→ **Problem requirements**:
Somewhere below is a line with "- Rate limiting may be blocking requests" and, later, a line with "### 3. Scope Limitations"; repeat those two lines and all the lines between them, exactly as they are.

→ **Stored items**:
Segment Open
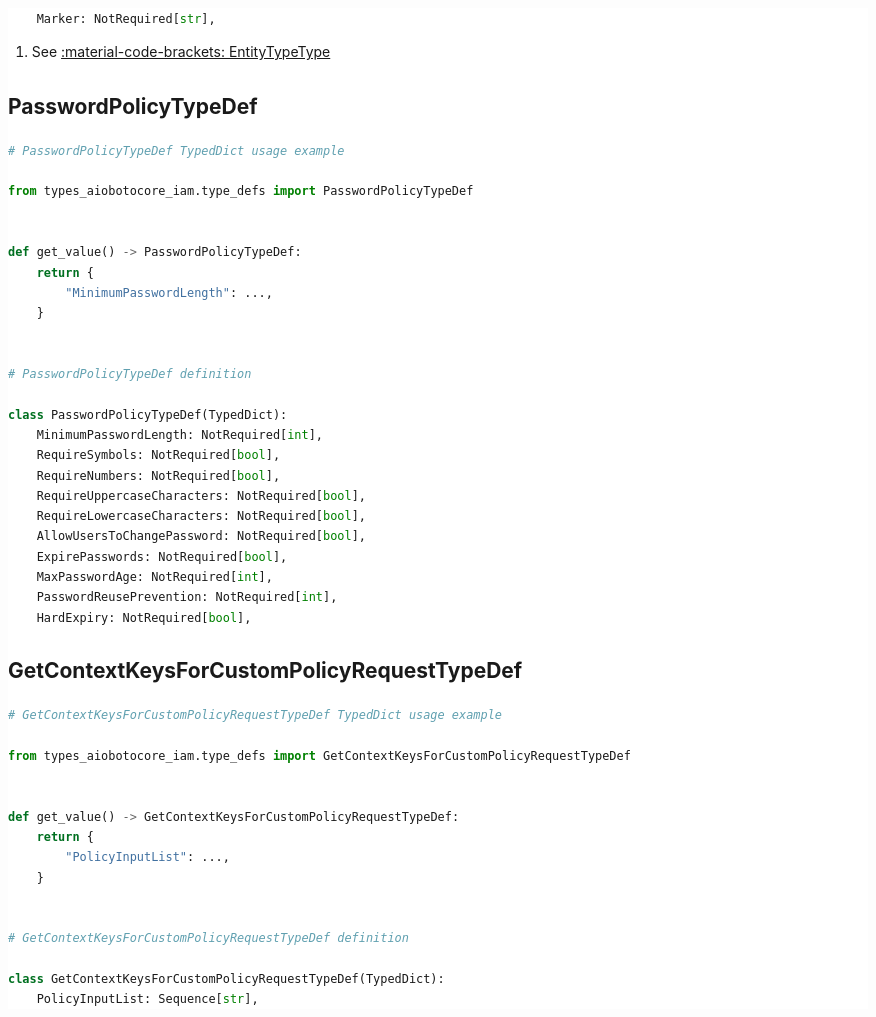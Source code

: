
 ```python
    Marker: NotRequired[str],
```

1. See [:material-code-brackets: EntityTypeType](./literals.md#entitytypetype) 
## PasswordPolicyTypeDef

```python
# PasswordPolicyTypeDef TypedDict usage example

from types_aiobotocore_iam.type_defs import PasswordPolicyTypeDef


def get_value() -> PasswordPolicyTypeDef:
    return {
        "MinimumPasswordLength": ...,
    }


# PasswordPolicyTypeDef definition

class PasswordPolicyTypeDef(TypedDict):
    MinimumPasswordLength: NotRequired[int],
    RequireSymbols: NotRequired[bool],
    RequireNumbers: NotRequired[bool],
    RequireUppercaseCharacters: NotRequired[bool],
    RequireLowercaseCharacters: NotRequired[bool],
    AllowUsersToChangePassword: NotRequired[bool],
    ExpirePasswords: NotRequired[bool],
    MaxPasswordAge: NotRequired[int],
    PasswordReusePrevention: NotRequired[int],
    HardExpiry: NotRequired[bool],
```

## GetContextKeysForCustomPolicyRequestTypeDef

```python
# GetContextKeysForCustomPolicyRequestTypeDef TypedDict usage example

from types_aiobotocore_iam.type_defs import GetContextKeysForCustomPolicyRequestTypeDef


def get_value() -> GetContextKeysForCustomPolicyRequestTypeDef:
    return {
        "PolicyInputList": ...,
    }


# GetContextKeysForCustomPolicyRequestTypeDef definition

class GetContextKeysForCustomPolicyRequestTypeDef(TypedDict):
    PolicyInputList: Sequence[str],
```

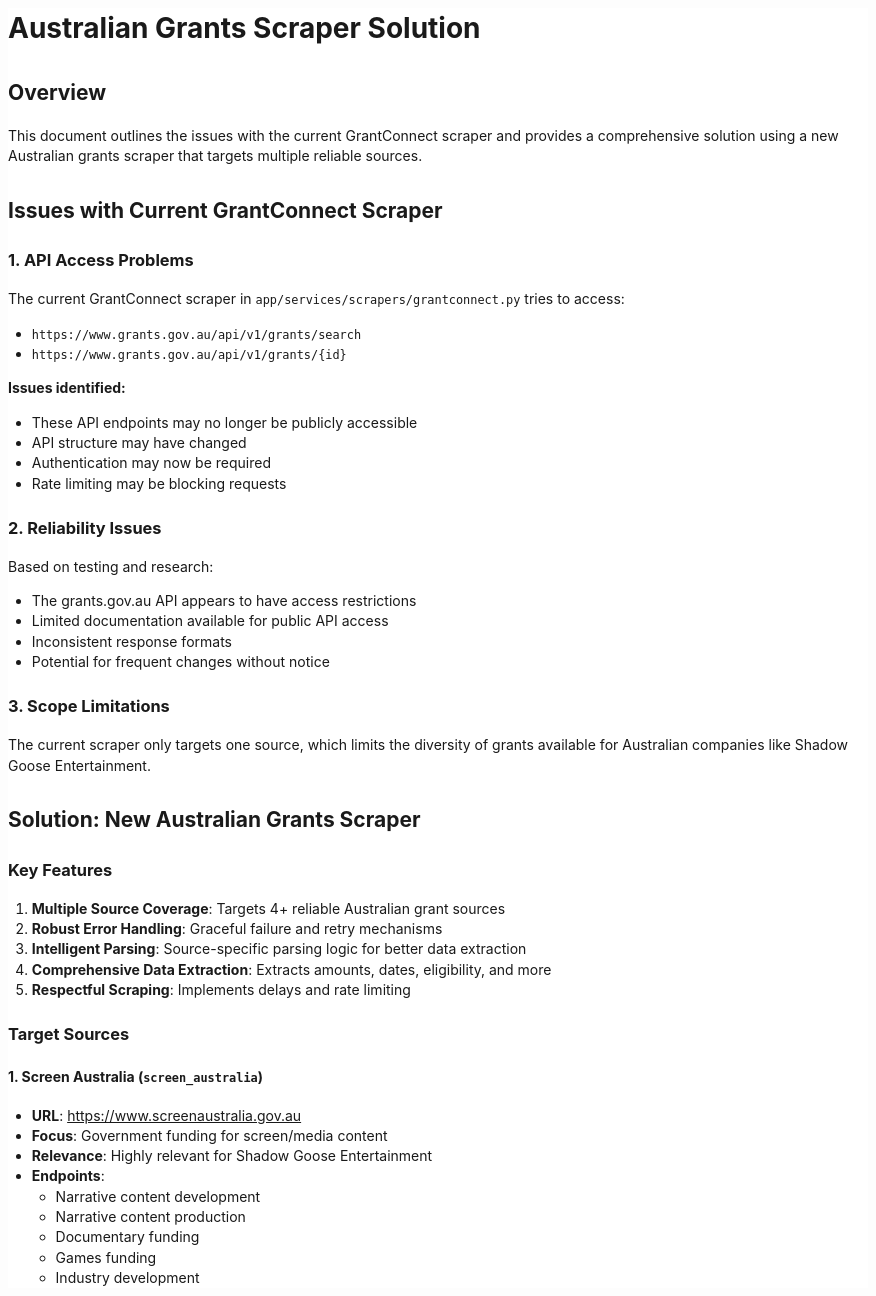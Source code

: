 # Australian Grants Scraper Solution

## Overview

This document outlines the issues with the current GrantConnect scraper and provides a comprehensive solution using a new Australian grants scraper that targets multiple reliable sources.

## Issues with Current GrantConnect Scraper

### 1. API Access Problems

The current GrantConnect scraper in `app/services/scrapers/grantconnect.py` tries to access:
- `https://www.grants.gov.au/api/v1/grants/search`
- `https://www.grants.gov.au/api/v1/grants/{id}`

**Issues identified:**
- These API endpoints may no longer be publicly accessible
- API structure may have changed
- Authentication may now be required
- Rate limiting may be blocking requests

### 2. Reliability Issues

Based on testing and research:
- The grants.gov.au API appears to have access restrictions
- Limited documentation available for public API access
- Inconsistent response formats
- Potential for frequent changes without notice

### 3. Scope Limitations

The current scraper only targets one source, which limits the diversity of grants available for Australian companies like Shadow Goose Entertainment.

## Solution: New Australian Grants Scraper

### Key Features

1. **Multiple Source Coverage**: Targets 4+ reliable Australian grant sources
2. **Robust Error Handling**: Graceful failure and retry mechanisms
3. **Intelligent Parsing**: Source-specific parsing logic for better data extraction
4. **Comprehensive Data Extraction**: Extracts amounts, dates, eligibility, and more
5. **Respectful Scraping**: Implements delays and rate limiting

### Target Sources

#### 1. Screen Australia (`screen_australia`)
- **URL**: https://www.screenaustralia.gov.au
- **Focus**: Government funding for screen/media content
- **Relevance**: Highly relevant for Shadow Goose Entertainment
- **Endpoints**:
  - Narrative content development
  - Narrative content production
  - Documentary funding
  - Games funding
  - Industry development
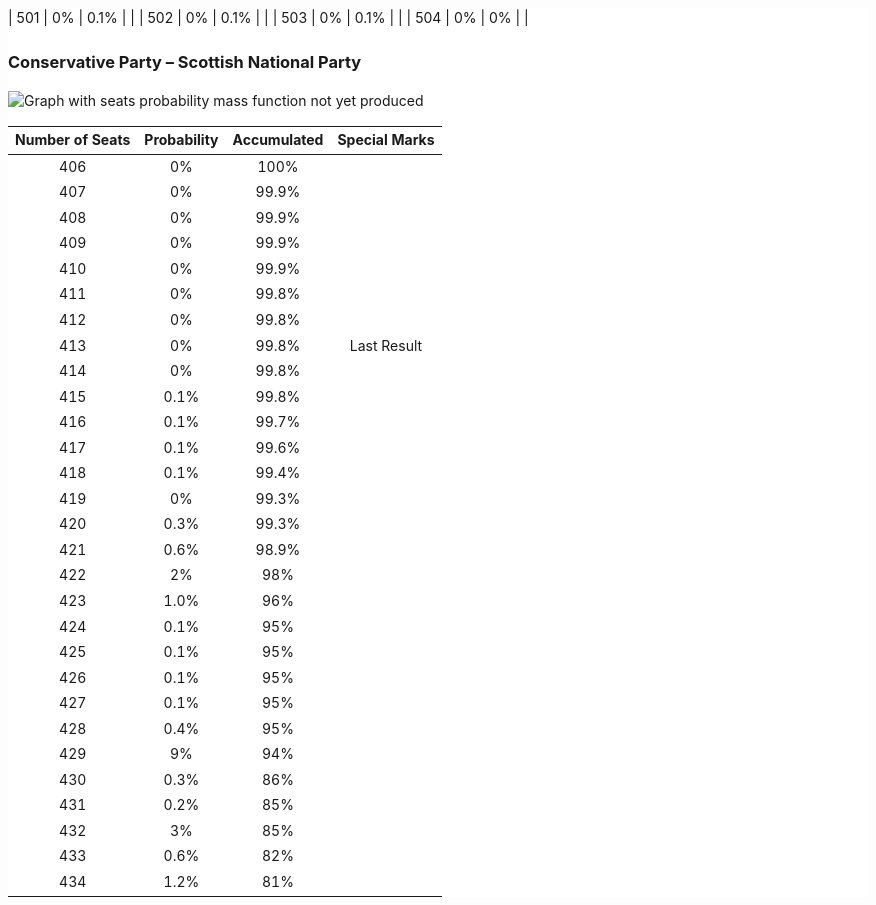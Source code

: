 | 501 | 0% | 0.1% |  |
| 502 | 0% | 0.1% |  |
| 503 | 0% | 0.1% |  |
| 504 | 0% | 0% |  |

### Conservative Party – Scottish National Party

![Graph with seats probability mass function not yet produced](2020-05-01-Opinium-coalitions-seats-pmf-con–snp.png "Seats Probability Mass Function")

| Number of Seats | Probability | Accumulated | Special Marks |
|:---------------:|:-----------:|:-----------:|:-------------:|
| 406 | 0% | 100% |  |
| 407 | 0% | 99.9% |  |
| 408 | 0% | 99.9% |  |
| 409 | 0% | 99.9% |  |
| 410 | 0% | 99.9% |  |
| 411 | 0% | 99.8% |  |
| 412 | 0% | 99.8% |  |
| 413 | 0% | 99.8% | Last Result |
| 414 | 0% | 99.8% |  |
| 415 | 0.1% | 99.8% |  |
| 416 | 0.1% | 99.7% |  |
| 417 | 0.1% | 99.6% |  |
| 418 | 0.1% | 99.4% |  |
| 419 | 0% | 99.3% |  |
| 420 | 0.3% | 99.3% |  |
| 421 | 0.6% | 98.9% |  |
| 422 | 2% | 98% |  |
| 423 | 1.0% | 96% |  |
| 424 | 0.1% | 95% |  |
| 425 | 0.1% | 95% |  |
| 426 | 0.1% | 95% |  |
| 427 | 0.1% | 95% |  |
| 428 | 0.4% | 95% |  |
| 429 | 9% | 94% |  |
| 430 | 0.3% | 86% |  |
| 431 | 0.2% | 85% |  |
| 432 | 3% | 85% |  |
| 433 | 0.6% | 82% |  |
| 434 | 1.2% | 81% |  |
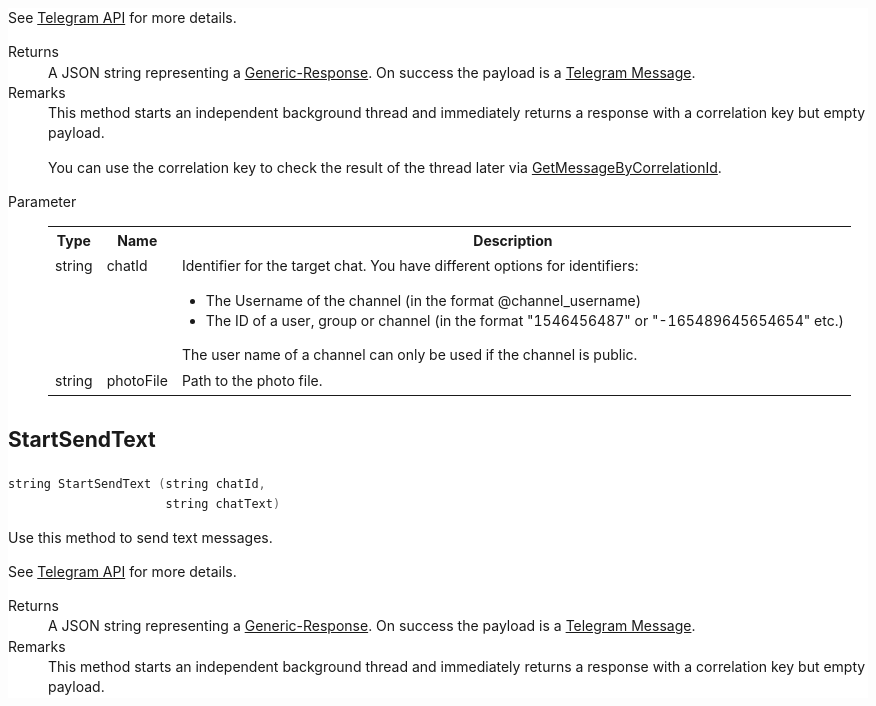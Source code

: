 See <a href="https://core.telegram.org/bots/api#sendphoto">Telegram API</a> for more details.

<dl>
<dt>Returns</dt>
<dd>
A JSON string representing a <a href="https://mmm.steven-england.info/Generic-Response">Generic-Response</a>.
On success the payload is a <a href="https://core.telegram.org/bots/api#message">Telegram Message</a>.
</dd>
<dt>Remarks</dt>
<dd>
This method starts an independent background thread and immediately returns a response with a correlation key but empty payload.

You can use the correlation key to check the result of the thread later via <a href="#GetMessageByCorrelationId">GetMessageByCorrelationId</a>.

</dd>
<dt>Parameter</dt>
<dd>
<table>
<tr>
<th>Type</th><th>Name</th><th>Description</th></tr>
<tr>
<td>string</td><td>chatId</td><td>Identifier for the target chat. You have different options for identifiers:
<ul><li>The Username of the channel (in the format @channel_username)</li><li>The ID of a user, group or channel (in the format "1546456487" or "-165489645654654" etc.)</li></ul>
The user name of a channel can only be used if the channel is public.</td></tr>
<tr>
<td>string</td><td>photoFile</td><td>Path to the photo file.</td></tr>
</table>

</dd>

</dl>

## <a name="StartSendText" /> StartSendText
```c
string StartSendText (string chatId,
                      string chatText)
```
Use this method to send text messages.

See <a href="https://core.telegram.org/bots/api#sendmessage">Telegram API</a> for more details.

<dl>
<dt>Returns</dt>
<dd>
A JSON string representing a <a href="https://mmm.steven-england.info/Generic-Response">Generic-Response</a>.
On success the payload is a <a href="https://core.telegram.org/bots/api#message">Telegram Message</a>.
</dd>
<dt>Remarks</dt>
<dd>
This method starts an independent background thread and immediately returns a response with a correlation key but empty payload.
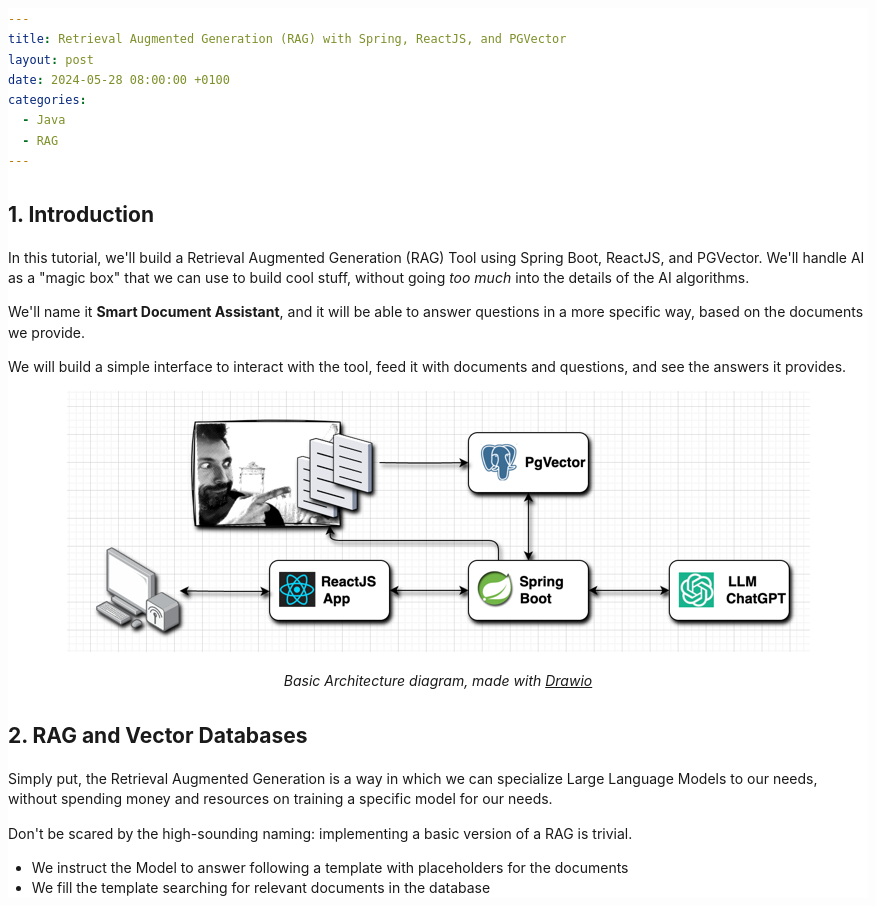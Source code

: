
 ```yaml
---
title: Retrieval Augmented Generation (RAG) with Spring, ReactJS, and PGVector
layout: post
date: 2024-05-28 08:00:00 +0100
categories:
  - Java
  - RAG
---
```


## 1. Introduction

In this tutorial, we'll build a Retrieval Augmented Generation (RAG) Tool using Spring Boot, ReactJS, and PGVector.
We'll handle AI as a "magic box" that we can use to build cool stuff,
without going _too much_ into the details of the AI algorithms.

We'll name it **Smart Document Assistant**, and it will be able to answer questions in a more specific way, 
based on the documents we provide. 

We will build a simple interface to interact with the tool, feed it with documents and questions, and see the answers it provides.

<div align="center">
    <img src="/assets/rag-spring-ai/arch.png" style="content-visibility:auto" alt="RAG Spring AI" loading="lazy" decoding="async">
</div>
<p style="text-align:center; font-style: italic;">Basic Architecture diagram, made with <a href="https://www.drawio.com/">Drawio</a></p>

## 2. RAG and Vector Databases
Simply put, the Retrieval Augmented Generation is a way in which we can specialize Large Language Models to our needs, without 
spending money and resources on training a specific model for our needs.

Don't be scared by the high-sounding naming: implementing a basic version of a RAG is trivial.

- We instruct the Model to answer following a template with placeholders for the documents
- We fill the template searching for relevant documents in the database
Segment Closed
→ **Finished exercise**:
- Rate limiting may be blocking requests

### 2. Reliability Issues

Based on testing and research:
- The grants.gov.au API appears to have access restrictions
- Limited documentation available for public API access
- Inconsistent response formats
- Potential for frequent changes without notice

### 3. Scope Limitations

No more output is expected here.